### PROVIDED RECORDS
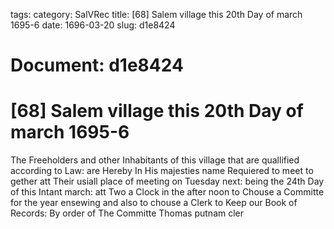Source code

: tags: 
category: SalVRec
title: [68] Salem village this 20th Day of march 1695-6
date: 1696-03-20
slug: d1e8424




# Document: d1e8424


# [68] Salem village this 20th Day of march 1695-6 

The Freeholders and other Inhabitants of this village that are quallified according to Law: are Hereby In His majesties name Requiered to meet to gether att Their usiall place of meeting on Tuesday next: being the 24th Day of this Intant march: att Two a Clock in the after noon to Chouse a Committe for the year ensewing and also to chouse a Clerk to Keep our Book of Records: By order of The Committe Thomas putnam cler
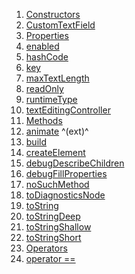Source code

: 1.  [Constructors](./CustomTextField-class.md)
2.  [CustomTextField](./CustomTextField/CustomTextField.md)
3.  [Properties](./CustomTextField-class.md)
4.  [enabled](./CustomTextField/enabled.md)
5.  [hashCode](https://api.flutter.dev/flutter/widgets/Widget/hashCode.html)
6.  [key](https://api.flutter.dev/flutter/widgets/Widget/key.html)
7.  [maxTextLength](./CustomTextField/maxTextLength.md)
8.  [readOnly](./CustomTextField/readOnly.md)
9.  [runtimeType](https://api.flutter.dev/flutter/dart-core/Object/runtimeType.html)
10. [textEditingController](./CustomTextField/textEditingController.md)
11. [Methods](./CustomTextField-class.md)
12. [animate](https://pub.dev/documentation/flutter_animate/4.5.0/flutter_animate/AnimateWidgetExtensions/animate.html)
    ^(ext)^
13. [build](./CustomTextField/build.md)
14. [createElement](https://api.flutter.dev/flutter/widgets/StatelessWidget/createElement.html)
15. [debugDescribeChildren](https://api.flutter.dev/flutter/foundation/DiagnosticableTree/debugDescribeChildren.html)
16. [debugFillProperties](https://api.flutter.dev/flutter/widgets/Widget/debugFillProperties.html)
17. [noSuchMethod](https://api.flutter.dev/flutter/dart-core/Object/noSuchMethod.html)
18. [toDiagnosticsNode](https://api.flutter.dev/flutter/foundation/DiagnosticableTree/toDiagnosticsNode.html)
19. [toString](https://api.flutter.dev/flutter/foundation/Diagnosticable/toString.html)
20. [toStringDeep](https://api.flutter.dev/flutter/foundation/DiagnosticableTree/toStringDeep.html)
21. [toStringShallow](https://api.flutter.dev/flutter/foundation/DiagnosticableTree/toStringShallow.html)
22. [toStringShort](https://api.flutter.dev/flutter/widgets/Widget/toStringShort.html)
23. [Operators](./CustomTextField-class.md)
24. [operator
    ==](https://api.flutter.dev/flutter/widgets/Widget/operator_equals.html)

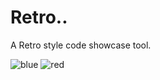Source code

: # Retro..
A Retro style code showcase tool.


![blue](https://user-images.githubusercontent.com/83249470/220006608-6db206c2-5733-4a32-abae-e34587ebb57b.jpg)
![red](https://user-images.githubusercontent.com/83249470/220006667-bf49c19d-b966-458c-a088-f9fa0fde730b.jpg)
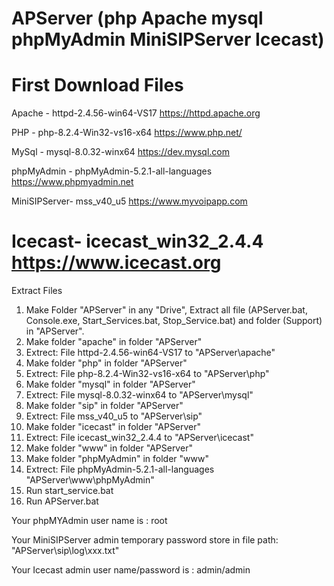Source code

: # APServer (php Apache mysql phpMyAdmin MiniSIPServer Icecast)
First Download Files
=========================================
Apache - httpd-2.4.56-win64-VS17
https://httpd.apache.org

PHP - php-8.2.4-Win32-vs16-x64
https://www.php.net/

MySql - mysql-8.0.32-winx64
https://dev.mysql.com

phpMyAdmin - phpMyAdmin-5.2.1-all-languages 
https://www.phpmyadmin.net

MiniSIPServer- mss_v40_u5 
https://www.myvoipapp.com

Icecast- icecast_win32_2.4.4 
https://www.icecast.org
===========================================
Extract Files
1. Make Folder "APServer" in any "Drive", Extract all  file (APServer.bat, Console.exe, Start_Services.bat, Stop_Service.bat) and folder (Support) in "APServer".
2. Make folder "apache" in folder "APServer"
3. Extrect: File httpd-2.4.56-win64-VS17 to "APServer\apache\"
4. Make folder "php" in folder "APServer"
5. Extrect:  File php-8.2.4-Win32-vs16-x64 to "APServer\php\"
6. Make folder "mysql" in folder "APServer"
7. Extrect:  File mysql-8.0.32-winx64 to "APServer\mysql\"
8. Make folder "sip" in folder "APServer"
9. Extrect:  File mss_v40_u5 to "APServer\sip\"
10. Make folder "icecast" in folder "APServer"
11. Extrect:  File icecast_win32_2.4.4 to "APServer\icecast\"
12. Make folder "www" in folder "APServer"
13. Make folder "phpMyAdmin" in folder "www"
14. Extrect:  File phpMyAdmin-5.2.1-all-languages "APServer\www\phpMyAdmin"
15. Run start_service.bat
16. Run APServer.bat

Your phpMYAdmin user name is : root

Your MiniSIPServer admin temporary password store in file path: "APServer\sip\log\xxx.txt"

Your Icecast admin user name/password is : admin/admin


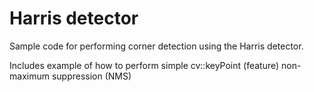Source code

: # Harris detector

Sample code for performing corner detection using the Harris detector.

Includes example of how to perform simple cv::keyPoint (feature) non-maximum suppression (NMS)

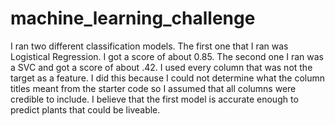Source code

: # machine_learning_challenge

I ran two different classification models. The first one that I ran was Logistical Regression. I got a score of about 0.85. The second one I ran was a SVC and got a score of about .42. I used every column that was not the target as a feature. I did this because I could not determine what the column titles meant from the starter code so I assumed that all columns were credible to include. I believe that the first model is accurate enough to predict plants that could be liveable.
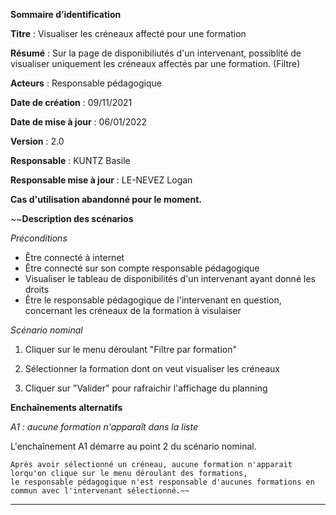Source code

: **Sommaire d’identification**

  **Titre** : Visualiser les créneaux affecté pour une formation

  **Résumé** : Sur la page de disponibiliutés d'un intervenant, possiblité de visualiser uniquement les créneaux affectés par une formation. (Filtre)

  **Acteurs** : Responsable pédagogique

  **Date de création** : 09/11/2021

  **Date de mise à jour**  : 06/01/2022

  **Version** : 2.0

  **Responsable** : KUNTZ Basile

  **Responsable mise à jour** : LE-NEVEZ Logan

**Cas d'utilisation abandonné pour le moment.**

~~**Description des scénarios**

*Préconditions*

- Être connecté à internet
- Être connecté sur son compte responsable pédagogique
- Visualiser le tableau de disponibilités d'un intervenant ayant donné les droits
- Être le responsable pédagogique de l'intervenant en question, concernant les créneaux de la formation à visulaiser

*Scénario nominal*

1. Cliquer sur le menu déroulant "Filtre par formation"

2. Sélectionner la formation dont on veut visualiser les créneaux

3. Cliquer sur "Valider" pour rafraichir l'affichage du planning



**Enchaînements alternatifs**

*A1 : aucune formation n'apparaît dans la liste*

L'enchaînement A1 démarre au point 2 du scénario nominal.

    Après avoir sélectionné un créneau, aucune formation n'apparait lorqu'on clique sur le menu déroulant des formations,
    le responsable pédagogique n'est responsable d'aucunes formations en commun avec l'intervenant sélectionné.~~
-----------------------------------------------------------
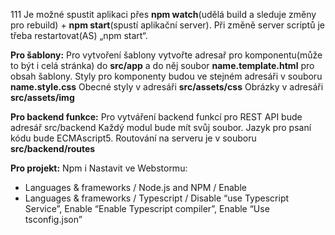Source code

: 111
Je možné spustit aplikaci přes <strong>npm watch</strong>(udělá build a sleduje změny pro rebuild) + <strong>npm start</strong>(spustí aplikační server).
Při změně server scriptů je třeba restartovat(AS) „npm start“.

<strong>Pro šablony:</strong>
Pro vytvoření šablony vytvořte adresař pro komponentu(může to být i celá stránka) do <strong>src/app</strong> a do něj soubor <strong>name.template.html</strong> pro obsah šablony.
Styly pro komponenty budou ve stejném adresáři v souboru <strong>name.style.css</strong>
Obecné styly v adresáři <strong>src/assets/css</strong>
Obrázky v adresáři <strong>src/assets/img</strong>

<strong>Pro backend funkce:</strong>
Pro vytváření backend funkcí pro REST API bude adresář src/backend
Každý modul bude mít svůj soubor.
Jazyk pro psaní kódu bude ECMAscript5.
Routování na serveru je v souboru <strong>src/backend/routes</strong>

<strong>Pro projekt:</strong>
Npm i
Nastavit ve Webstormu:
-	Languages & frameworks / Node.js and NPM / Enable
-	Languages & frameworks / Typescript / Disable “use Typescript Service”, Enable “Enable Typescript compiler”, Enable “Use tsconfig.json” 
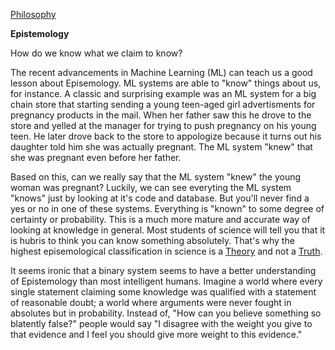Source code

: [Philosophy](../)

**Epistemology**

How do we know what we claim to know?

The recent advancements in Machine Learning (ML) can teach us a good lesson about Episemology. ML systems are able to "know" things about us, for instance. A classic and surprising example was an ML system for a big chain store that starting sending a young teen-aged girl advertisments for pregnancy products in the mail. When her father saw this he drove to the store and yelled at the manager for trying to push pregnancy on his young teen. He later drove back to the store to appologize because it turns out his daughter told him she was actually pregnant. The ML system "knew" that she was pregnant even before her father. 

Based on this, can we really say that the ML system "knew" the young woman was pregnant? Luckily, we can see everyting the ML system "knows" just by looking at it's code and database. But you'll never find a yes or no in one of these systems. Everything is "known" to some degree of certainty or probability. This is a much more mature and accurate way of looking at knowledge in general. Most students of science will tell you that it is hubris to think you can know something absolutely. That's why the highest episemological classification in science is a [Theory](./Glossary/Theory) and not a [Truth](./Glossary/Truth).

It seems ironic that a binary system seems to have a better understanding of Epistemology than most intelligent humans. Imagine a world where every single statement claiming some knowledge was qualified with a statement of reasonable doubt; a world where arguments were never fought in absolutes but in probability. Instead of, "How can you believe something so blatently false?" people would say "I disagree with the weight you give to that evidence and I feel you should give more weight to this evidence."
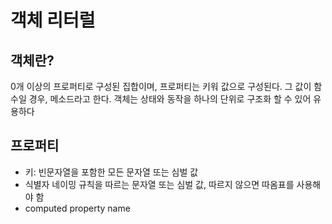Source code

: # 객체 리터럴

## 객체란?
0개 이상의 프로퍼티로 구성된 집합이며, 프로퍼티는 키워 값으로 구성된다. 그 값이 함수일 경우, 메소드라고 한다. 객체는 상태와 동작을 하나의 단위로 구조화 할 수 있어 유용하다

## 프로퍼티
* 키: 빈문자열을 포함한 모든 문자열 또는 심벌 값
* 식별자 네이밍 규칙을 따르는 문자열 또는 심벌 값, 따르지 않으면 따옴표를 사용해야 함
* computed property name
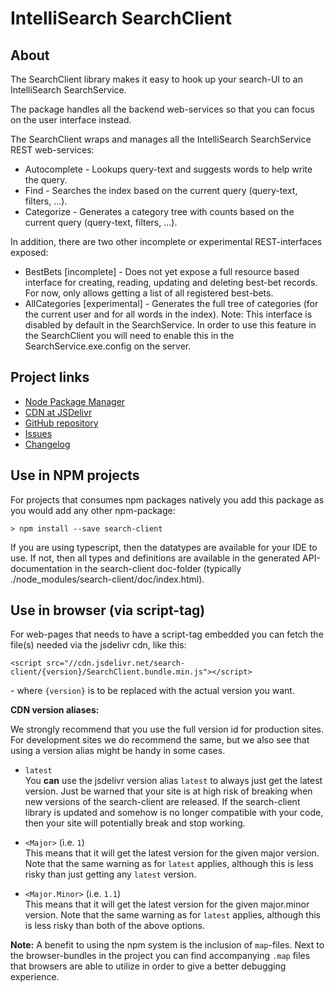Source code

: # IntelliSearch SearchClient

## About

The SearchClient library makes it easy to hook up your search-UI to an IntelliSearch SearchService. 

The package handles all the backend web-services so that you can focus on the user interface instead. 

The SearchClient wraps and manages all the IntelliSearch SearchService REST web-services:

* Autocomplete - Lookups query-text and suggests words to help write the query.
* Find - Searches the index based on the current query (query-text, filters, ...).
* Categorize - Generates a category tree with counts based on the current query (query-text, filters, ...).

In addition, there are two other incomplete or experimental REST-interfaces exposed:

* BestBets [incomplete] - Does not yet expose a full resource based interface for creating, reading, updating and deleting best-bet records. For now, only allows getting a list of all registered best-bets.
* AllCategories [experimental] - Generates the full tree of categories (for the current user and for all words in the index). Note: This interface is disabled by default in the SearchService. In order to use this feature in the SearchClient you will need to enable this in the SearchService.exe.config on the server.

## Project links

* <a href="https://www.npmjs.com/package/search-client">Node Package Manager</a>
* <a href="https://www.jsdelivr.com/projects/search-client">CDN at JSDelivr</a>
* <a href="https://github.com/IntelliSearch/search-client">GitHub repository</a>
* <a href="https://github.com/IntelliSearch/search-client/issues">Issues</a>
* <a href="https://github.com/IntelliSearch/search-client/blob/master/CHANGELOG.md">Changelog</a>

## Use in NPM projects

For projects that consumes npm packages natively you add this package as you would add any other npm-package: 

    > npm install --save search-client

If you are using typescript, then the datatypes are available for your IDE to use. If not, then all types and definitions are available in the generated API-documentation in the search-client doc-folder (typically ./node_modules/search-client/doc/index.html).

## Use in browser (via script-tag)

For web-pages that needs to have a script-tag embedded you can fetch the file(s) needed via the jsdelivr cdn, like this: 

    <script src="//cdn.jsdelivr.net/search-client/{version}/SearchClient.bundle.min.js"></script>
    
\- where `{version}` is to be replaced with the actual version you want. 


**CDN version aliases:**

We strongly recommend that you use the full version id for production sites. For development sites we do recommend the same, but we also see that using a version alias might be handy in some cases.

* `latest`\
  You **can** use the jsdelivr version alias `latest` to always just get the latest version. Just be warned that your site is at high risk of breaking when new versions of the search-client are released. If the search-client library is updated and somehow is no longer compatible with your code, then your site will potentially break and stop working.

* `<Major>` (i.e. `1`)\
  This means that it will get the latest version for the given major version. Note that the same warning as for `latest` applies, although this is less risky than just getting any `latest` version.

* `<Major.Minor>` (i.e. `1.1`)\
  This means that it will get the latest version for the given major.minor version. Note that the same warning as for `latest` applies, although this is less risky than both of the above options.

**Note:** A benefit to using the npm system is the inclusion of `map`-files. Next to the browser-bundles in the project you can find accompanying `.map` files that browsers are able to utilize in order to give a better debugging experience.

### WORK TO COMPLETE
Would you print exactly the lines in the listing above, from the line bearing "Based on this, can" through the line bearing "# IntelliSearch SearchClient", leaving out all pictures?

### YOUR RESPONSE
Based on this, can we really say that the ML system "knew" the young woman was pregnant? Luckily, we can see everyting the ML system "knows" just by looking at it's code and database. But you'll never find a yes or no in one of these systems. Everything is "known" to some degree of certainty or probability. This is a much more mature and accurate way of looking at knowledge in general. Most students of science will tell you that it is hubris to think you can know something absolutely. That's why the highest episemological classification in science is a [Theory](./Glossary/Theory) and not a [Truth](./Glossary/Truth).

It seems ironic that a binary system seems to have a better understanding of Epistemology than most intelligent humans. Imagine a world where every single statement claiming some knowledge was qualified with a statement of reasonable doubt; a world where arguments were never fought in absolutes but in probability. Instead of, "How can you believe something so blatently false?" people would say "I disagree with the weight you give to that evidence and I feel you should give more weight to this evidence."
Source code

: # 객체 리터럴

## 객체란?
0개 이상의 프로퍼티로 구성된 집합이며, 프로퍼티는 키워 값으로 구성된다. 그 값이 함수일 경우, 메소드라고 한다. 객체는 상태와 동작을 하나의 단위로 구조화 할 수 있어 유용하다

## 프로퍼티
* 키: 빈문자열을 포함한 모든 문자열 또는 심벌 값
* 식별자 네이밍 규칙을 따르는 문자열 또는 심벌 값, 따르지 않으면 따옴표를 사용해야 함
* computed property name
Source code

: # IntelliSearch SearchClient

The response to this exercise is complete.